Originally Published: September 6, 2014 6 a.m.
In mid-August, the Courier publicized a seminar at the Heights Church where information was presented that supported a "Young Earth," created only a few thousand years ago. In contrast, science has concluded that the Earth is over four billion years old, based on scientific evidence.
One important piece of this evidence uses radiometric dating, a technique first published in 1907. This theory has been refined over the last century.
Some elements in rocks have radioactive isotopes that decay at a predictable rate, allowing the date at which that rock was formed to be calculated. You've probably heard of radiocarbon dating, used to date plant or animal matter, but that method cannot go back hundreds of thousands of years because of carbon's short half-life. Instead, potassium-argon and uranium-lead isotopes are used to date rocks over millions of years.

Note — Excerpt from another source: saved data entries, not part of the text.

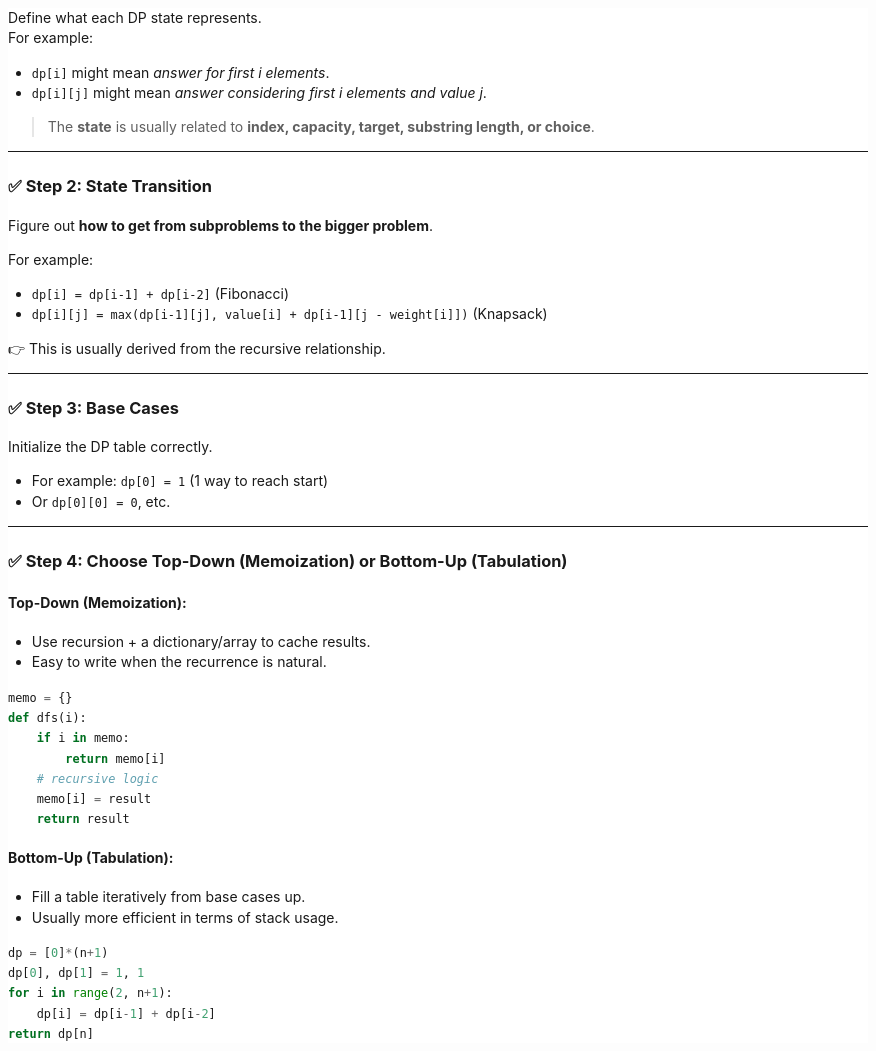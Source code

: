 Define what each DP state represents.  
For example:

*   `dp[i]` might mean _answer for first i elements_.
*   `dp[i][j]` might mean _answer considering first i elements and value j_.

> The **state** is usually related to **index, capacity, target, substring length, or choice**.

* * *

### ✅ Step 2: **State Transition**

Figure out **how to get from subproblems to the bigger problem**.

For example:

*   `dp[i] = dp[i-1] + dp[i-2]` (Fibonacci)
*   `dp[i][j] = max(dp[i-1][j], value[i] + dp[i-1][j - weight[i]])` (Knapsack)

👉 This is usually derived from the recursive relationship.

* * *

### ✅ Step 3: **Base Cases**

Initialize the DP table correctly.

*   For example: `dp[0] = 1` (1 way to reach start)
*   Or `dp[0][0] = 0`, etc.

* * *

### ✅ Step 4: **Choose Top-Down (Memoization) or Bottom-Up (Tabulation)**

#### Top-Down (Memoization):

*   Use recursion + a dictionary/array to cache results.
*   Easy to write when the recurrence is natural.

```python
memo = {}
def dfs(i):
    if i in memo:
        return memo[i]
    # recursive logic
    memo[i] = result
    return result
```

#### Bottom-Up (Tabulation):

*   Fill a table iteratively from base cases up.
*   Usually more efficient in terms of stack usage.

```python
dp = [0]*(n+1)
dp[0], dp[1] = 1, 1
for i in range(2, n+1):
    dp[i] = dp[i-1] + dp[i-2]
return dp[n]
```

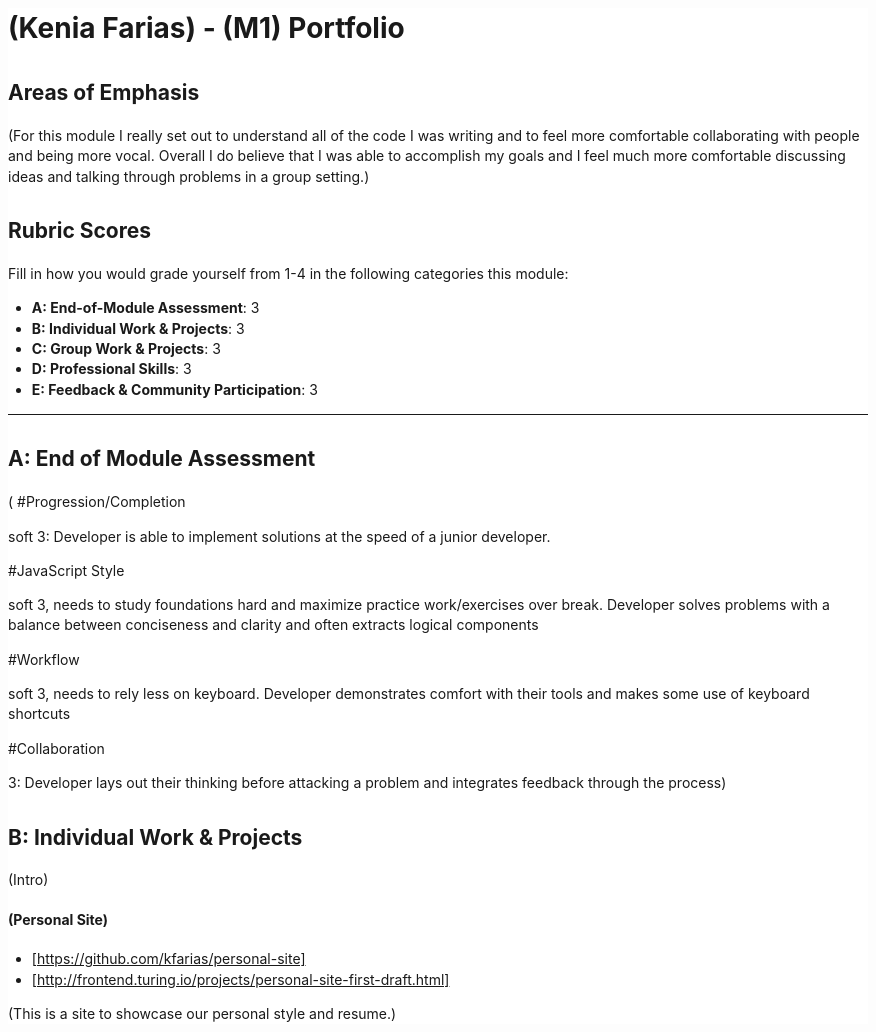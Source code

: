# (Kenia Farias) - (M1) Portfolio

## Areas of Emphasis

(For this module I really set out to understand all of the code I was writing and to feel more comfortable collaborating with people and being more vocal. Overall I do believe that I was able to accomplish my goals
and I feel much more comfortable discussing ideas and talking through problems in a group setting.)

## Rubric Scores

Fill in how you would grade yourself from 1-4 in the following categories this module:

* **A: End-of-Module Assessment**: 3
* **B: Individual Work & Projects**: 3
* **C: Group Work & Projects**: 3
* **D: Professional Skills**: 3
* **E: Feedback & Community Participation**: 3

-----------------------

## A: End of Module Assessment

(
#Progression/Completion

soft 3: Developer is able to implement solutions at the speed of a junior developer.

#JavaScript Style

soft 3, needs to study foundations hard and maximize practice work/exercises over break. Developer solves problems with a balance between conciseness and clarity and often extracts logical components

#Workflow

soft 3, needs to rely less on keyboard. Developer demonstrates comfort with their tools and makes some use of keyboard shortcuts

#Collaboration

3: Developer lays out their thinking before attacking a problem and integrates feedback through the process)


## B: Individual Work & Projects

(Intro)

#### (Personal Site)

* [https://github.com/kfarias/personal-site]
* [http://frontend.turing.io/projects/personal-site-first-draft.html]

(This is a site to showcase our personal style and resume.)
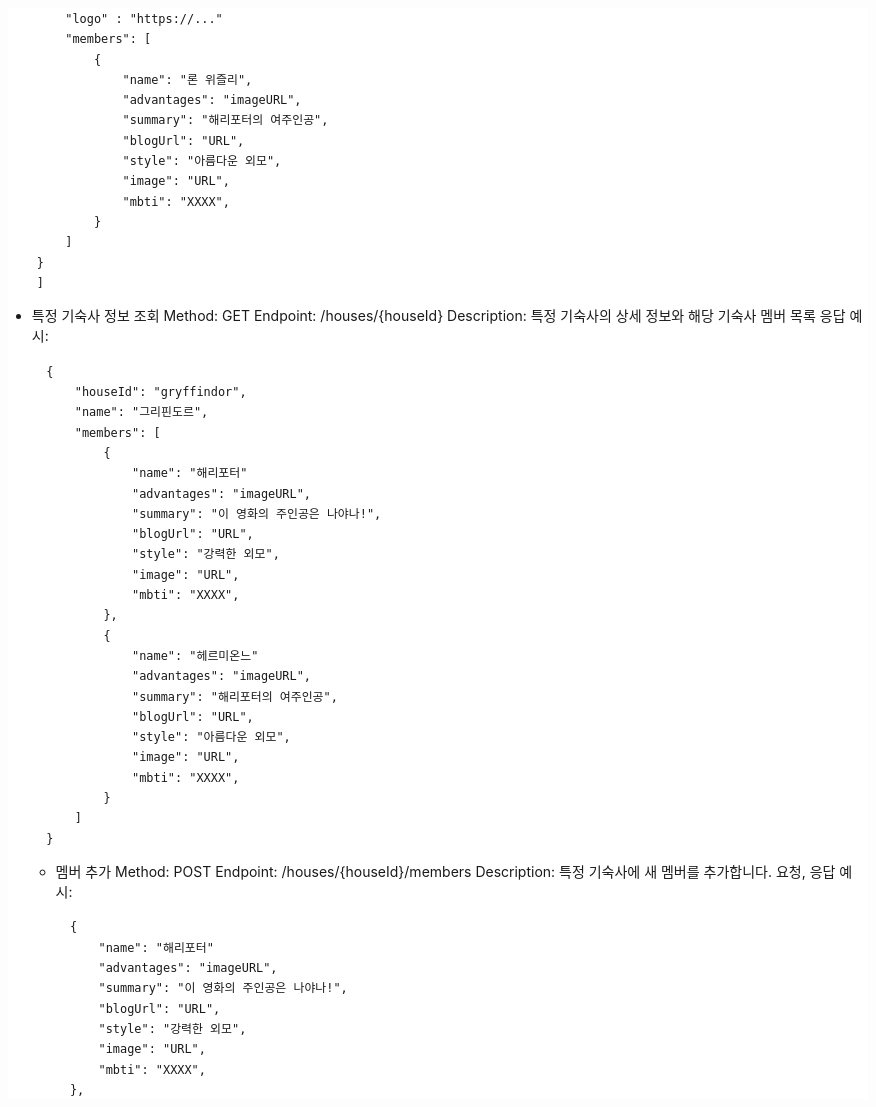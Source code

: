             "logo" : "https://..."
            "members": [
                {
                    "name": "론 위즐리",
                    "advantages": "imageURL",
                    "summary": "해리포터의 여주인공",
                    "blogUrl": "URL",
                    "style": "아름다운 외모",
                    "image": "URL",
                    "mbti": "XXXX",
                }
            ]
        }
        ]

- 특정 기숙사 정보 조회
  Method: GET
  Endpoint: /houses/{houseId}
  Description: 특정 기숙사의 상세 정보와 해당 기숙사 멤버 목록
  응답 예시:

        {
            "houseId": "gryffindor",
            "name": "그리핀도르",
            "members": [
                {
                    "name": "해리포터"
                    "advantages": "imageURL",
                    "summary": "이 영화의 주인공은 나야나!",
                    "blogUrl": "URL",
                    "style": "강력한 외모",
                    "image": "URL",
                    "mbti": "XXXX",
                },
                {
                    "name": "헤르미온느"
                    "advantages": "imageURL",
                    "summary": "해리포터의 여주인공",
                    "blogUrl": "URL",
                    "style": "아름다운 외모",
                    "image": "URL",
                    "mbti": "XXXX",
                }
            ]
        }

  - 멤버 추가
    Method: POST
    Endpoint: /houses/{houseId}/members
    Description: 특정 기숙사에 새 멤버를 추가합니다.
    요청, 응답 예시:

          {
              "name": "해리포터"
              "advantages": "imageURL",
              "summary": "이 영화의 주인공은 나야나!",
              "blogUrl": "URL",
              "style": "강력한 외모",
              "image": "URL",
              "mbti": "XXXX",
          },
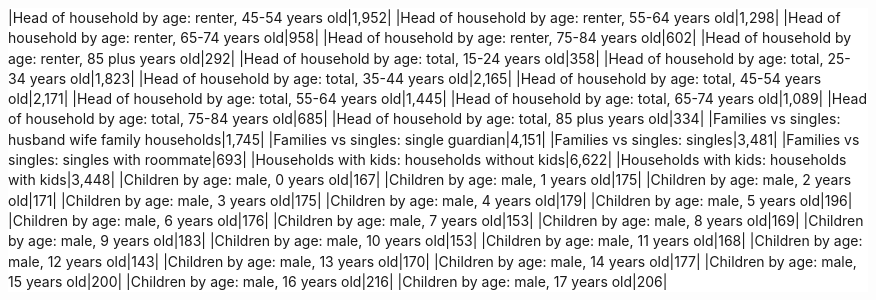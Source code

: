 |Head of household by age: renter, 45-54 years old|1,952|
|Head of household by age: renter, 55-64 years old|1,298|
|Head of household by age: renter, 65-74 years old|958|
|Head of household by age: renter, 75-84 years old|602|
|Head of household by age: renter, 85 plus years old|292|
|Head of household by age: total, 15-24 years old|358|
|Head of household by age: total, 25-34 years old|1,823|
|Head of household by age: total, 35-44 years old|2,165|
|Head of household by age: total, 45-54 years old|2,171|
|Head of household by age: total, 55-64 years old|1,445|
|Head of household by age: total, 65-74 years old|1,089|
|Head of household by age: total, 75-84 years old|685|
|Head of household by age: total, 85 plus years old|334|
|Families vs singles: husband wife family households|1,745|
|Families vs singles: single guardian|4,151|
|Families vs singles: singles|3,481|
|Families vs singles: singles with roommate|693|
|Households with kids: households without kids|6,622|
|Households with kids: households with kids|3,448|
|Children by age: male, 0 years old|167|
|Children by age: male, 1 years old|175|
|Children by age: male, 2 years old|171|
|Children by age: male, 3 years old|175|
|Children by age: male, 4 years old|179|
|Children by age: male, 5 years old|196|
|Children by age: male, 6 years old|176|
|Children by age: male, 7 years old|153|
|Children by age: male, 8 years old|169|
|Children by age: male, 9 years old|183|
|Children by age: male, 10 years old|153|
|Children by age: male, 11 years old|168|
|Children by age: male, 12 years old|143|
|Children by age: male, 13 years old|170|
|Children by age: male, 14 years old|177|
|Children by age: male, 15 years old|200|
|Children by age: male, 16 years old|216|
|Children by age: male, 17 years old|206|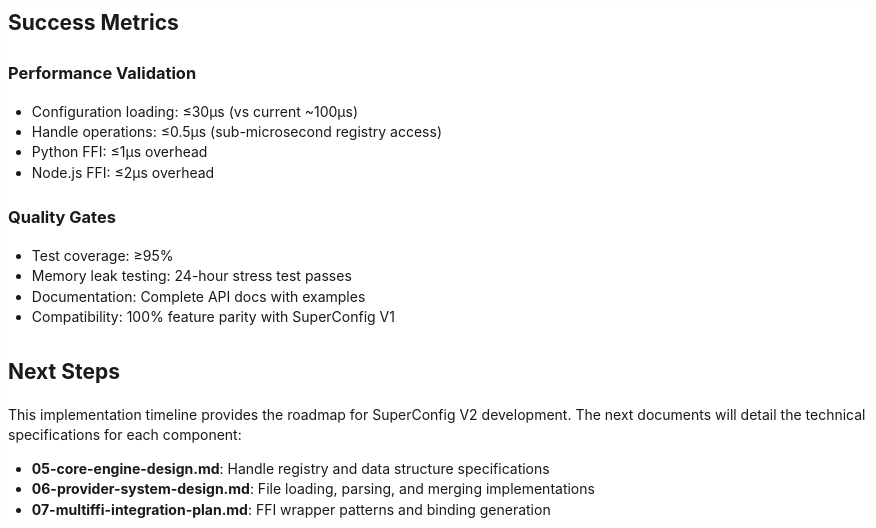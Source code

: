 ## Success Metrics

### Performance Validation

- Configuration loading: ≤30μs (vs current ~100μs)
- Handle operations: ≤0.5μs (sub-microsecond registry access)
- Python FFI: ≤1μs overhead
- Node.js FFI: ≤2μs overhead

### Quality Gates

- Test coverage: ≥95%
- Memory leak testing: 24-hour stress test passes
- Documentation: Complete API docs with examples
- Compatibility: 100% feature parity with SuperConfig V1

## Next Steps

This implementation timeline provides the roadmap for SuperConfig V2 development. The next documents will detail the technical specifications for each component:

- **05-core-engine-design.md**: Handle registry and data structure specifications
- **06-provider-system-design.md**: File loading, parsing, and merging implementations
- **07-multiffi-integration-plan.md**: FFI wrapper patterns and binding generation
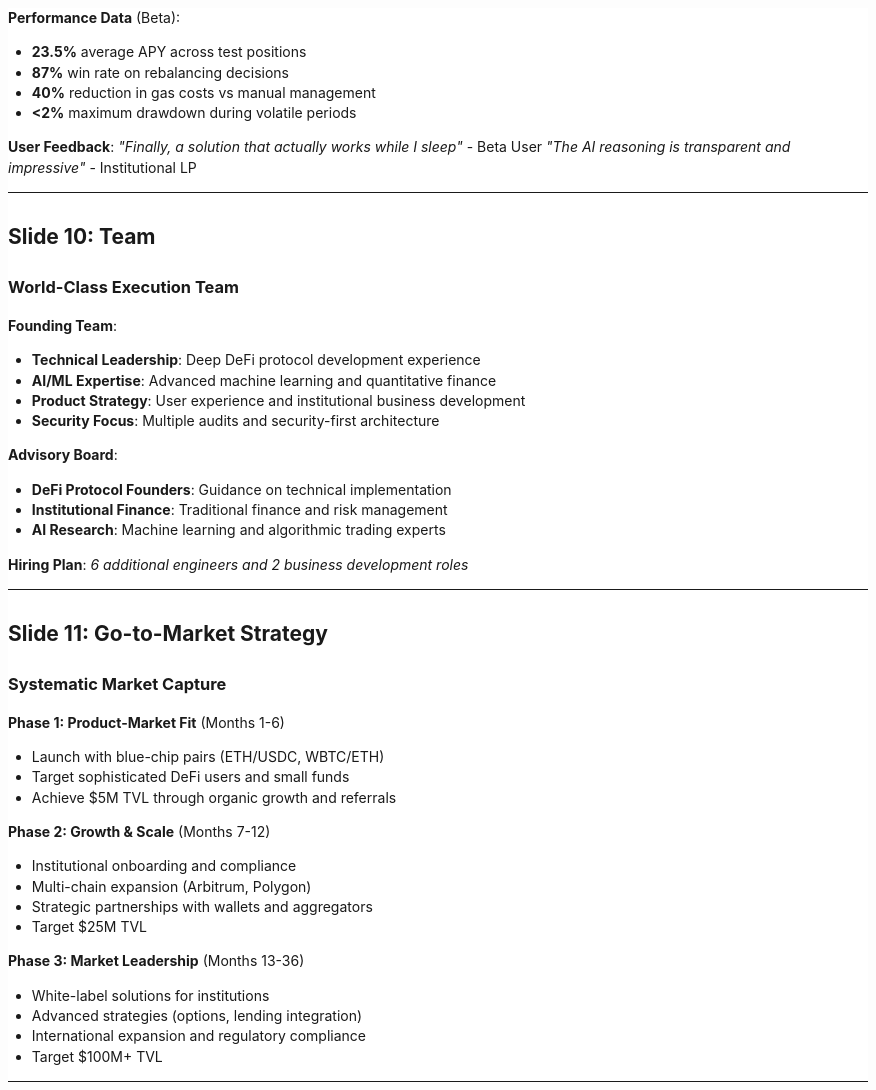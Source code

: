 **Performance Data** (Beta):
- **23.5%** average APY across test positions
- **87%** win rate on rebalancing decisions
- **40%** reduction in gas costs vs manual management
- **<2%** maximum drawdown during volatile periods

**User Feedback**:
*"Finally, a solution that actually works while I sleep"* - Beta User
*"The AI reasoning is transparent and impressive"* - Institutional LP

---

## Slide 10: Team

### **World-Class Execution Team**

**Founding Team**:
- **Technical Leadership**: Deep DeFi protocol development experience
- **AI/ML Expertise**: Advanced machine learning and quantitative finance
- **Product Strategy**: User experience and institutional business development
- **Security Focus**: Multiple audits and security-first architecture

**Advisory Board**:
- **DeFi Protocol Founders**: Guidance on technical implementation
- **Institutional Finance**: Traditional finance and risk management
- **AI Research**: Machine learning and algorithmic trading experts

**Hiring Plan**: *6 additional engineers and 2 business development roles*

---

## Slide 11: Go-to-Market Strategy

### **Systematic Market Capture**

**Phase 1: Product-Market Fit** (Months 1-6)
- Launch with blue-chip pairs (ETH/USDC, WBTC/ETH)
- Target sophisticated DeFi users and small funds
- Achieve $5M TVL through organic growth and referrals

**Phase 2: Growth & Scale** (Months 7-12)  
- Institutional onboarding and compliance
- Multi-chain expansion (Arbitrum, Polygon)
- Strategic partnerships with wallets and aggregators
- Target $25M TVL

**Phase 3: Market Leadership** (Months 13-36)
- White-label solutions for institutions
- Advanced strategies (options, lending integration)
- International expansion and regulatory compliance
- Target $100M+ TVL

---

The fundamentalist claim (a few thousand years) and the scientific claim (billions of years) cannot both be right. If (a big if) fundamentalists have evidence showing radiometric dating is invalid, please let us all know in which scientific journal the evidence against radioactive decay has been published so the Courier can provide that important reference.
Radioactivity isn't a matter of religion or faith, but science. Thus, the common excuse by fundamentalists that mainstream science journals will not publish creationist articles is unconvincing, and doesn't apply in this case. They print facts, not opinions.
This is a free country, so fundamentalists can believe whatever they like. However, if they want their Young Earth hypothesis to be taken seriously, please show why radiometric dating is invalid. Until then, it's impossible to take their claims seriously.